What to do: Present each line of the entries below that holds the word "aimer".

Data provided:
=-=-=

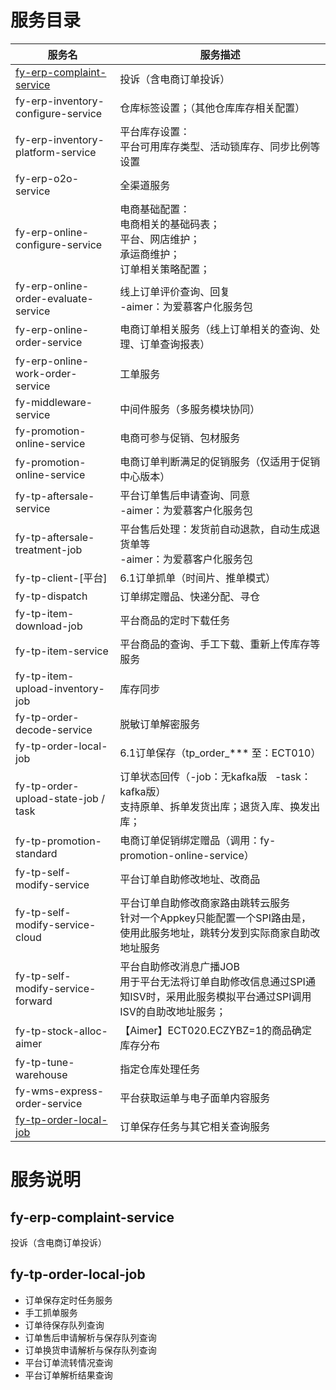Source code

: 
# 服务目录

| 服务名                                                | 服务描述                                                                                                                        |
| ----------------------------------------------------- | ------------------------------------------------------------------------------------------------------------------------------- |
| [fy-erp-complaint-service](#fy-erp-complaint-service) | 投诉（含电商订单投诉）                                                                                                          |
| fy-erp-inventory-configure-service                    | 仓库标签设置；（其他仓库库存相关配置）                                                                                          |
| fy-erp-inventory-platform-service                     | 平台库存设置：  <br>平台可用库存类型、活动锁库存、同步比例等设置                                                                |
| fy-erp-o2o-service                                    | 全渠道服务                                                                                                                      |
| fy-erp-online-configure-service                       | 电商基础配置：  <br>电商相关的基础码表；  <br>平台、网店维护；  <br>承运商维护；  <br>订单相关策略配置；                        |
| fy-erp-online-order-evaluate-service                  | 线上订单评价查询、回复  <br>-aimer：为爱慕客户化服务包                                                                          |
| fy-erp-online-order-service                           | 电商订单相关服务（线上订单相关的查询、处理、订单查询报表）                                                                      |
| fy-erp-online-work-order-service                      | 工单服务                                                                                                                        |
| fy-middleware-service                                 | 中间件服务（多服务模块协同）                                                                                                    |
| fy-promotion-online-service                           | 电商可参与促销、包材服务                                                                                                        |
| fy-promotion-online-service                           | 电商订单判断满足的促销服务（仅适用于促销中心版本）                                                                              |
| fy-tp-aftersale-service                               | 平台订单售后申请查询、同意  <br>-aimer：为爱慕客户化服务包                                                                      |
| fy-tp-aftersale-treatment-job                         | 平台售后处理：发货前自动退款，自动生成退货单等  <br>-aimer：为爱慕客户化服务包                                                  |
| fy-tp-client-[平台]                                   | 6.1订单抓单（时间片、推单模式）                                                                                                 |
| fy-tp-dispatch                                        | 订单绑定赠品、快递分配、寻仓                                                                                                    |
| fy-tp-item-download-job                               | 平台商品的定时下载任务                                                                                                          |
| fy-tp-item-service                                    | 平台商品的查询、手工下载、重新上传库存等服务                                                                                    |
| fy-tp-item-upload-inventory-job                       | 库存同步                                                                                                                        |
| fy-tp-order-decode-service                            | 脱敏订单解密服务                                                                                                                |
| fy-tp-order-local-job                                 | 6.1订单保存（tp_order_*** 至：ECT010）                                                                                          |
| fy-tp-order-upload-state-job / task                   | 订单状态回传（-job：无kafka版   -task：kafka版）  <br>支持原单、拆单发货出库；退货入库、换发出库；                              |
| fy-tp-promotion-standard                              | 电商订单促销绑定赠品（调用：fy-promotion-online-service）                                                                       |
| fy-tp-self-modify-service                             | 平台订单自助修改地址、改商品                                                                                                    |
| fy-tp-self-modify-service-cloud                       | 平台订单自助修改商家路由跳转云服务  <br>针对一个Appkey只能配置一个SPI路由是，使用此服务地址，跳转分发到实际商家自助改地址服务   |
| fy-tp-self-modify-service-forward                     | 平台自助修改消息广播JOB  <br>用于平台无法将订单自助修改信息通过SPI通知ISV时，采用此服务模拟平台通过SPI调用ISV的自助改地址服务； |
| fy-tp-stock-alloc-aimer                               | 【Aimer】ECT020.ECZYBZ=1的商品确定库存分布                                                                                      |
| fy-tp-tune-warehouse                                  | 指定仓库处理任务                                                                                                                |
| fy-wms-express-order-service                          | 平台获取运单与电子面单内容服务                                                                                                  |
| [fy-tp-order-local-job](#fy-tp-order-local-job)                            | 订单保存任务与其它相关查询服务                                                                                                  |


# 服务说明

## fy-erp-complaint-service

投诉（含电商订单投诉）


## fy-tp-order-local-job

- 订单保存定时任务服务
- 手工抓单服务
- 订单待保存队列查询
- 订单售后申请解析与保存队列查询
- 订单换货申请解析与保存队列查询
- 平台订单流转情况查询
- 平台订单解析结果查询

=-=-=

Written answer:
| fy-erp-online-order-evaluate-service                  | 线上订单评价查询、回复  <br>-aimer：为爱慕客户化服务包                                                                          |
| fy-tp-aftersale-service                               | 平台订单售后申请查询、同意  <br>-aimer：为爱慕客户化服务包                                                                      |
| fy-tp-aftersale-treatment-job                         | 平台售后处理：发货前自动退款，自动生成退货单等  <br>-aimer：为爱慕客户化服务包                                                  |
| fy-tp-stock-alloc-aimer                               | 【Aimer】ECT020.ECZYBZ=1的商品确定库存分布                                                                                      |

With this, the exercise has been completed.